**Goal of the exercise:** Find and copy each line in the material below where the string "sigma" occurs.

**Information:**
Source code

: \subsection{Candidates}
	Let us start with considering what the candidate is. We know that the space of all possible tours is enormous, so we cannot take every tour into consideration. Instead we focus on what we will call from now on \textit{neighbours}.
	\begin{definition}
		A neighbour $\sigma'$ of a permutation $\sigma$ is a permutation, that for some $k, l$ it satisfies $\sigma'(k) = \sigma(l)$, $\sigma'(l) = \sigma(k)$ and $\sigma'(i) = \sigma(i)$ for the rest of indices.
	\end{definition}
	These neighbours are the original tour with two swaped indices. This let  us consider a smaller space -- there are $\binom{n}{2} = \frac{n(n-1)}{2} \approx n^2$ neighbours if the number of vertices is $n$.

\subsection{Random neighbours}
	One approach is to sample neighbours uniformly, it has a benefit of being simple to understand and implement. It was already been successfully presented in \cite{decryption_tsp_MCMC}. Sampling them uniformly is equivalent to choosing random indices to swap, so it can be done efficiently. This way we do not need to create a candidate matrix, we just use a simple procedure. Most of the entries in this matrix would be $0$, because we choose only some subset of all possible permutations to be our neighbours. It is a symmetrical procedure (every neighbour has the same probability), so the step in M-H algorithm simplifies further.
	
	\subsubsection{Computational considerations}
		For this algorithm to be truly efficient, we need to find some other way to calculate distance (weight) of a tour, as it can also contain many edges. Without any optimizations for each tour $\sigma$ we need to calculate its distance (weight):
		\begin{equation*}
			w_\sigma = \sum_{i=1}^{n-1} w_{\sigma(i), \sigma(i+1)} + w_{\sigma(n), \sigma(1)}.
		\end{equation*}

**Response to the task:**
		A neighbour $\sigma'$ of a permutation $\sigma$ is a permutation, that for some $k, l$ it satisfies $\sigma'(k) = \sigma(l)$, $\sigma'(l) = \sigma(k)$ and $\sigma'(i) = \sigma(i)$ for the rest of indices.
		For this algorithm to be truly efficient, we need to find some other way to calculate distance (weight) of a tour, as it can also contain many edges. Without any optimizations for each tour $\sigma$ we need to calculate its distance (weight):
			w_\sigma = \sum_{i=1}^{n-1} w_{\sigma(i), \sigma(i+1)} + w_{\sigma(n), \sigma(1)}.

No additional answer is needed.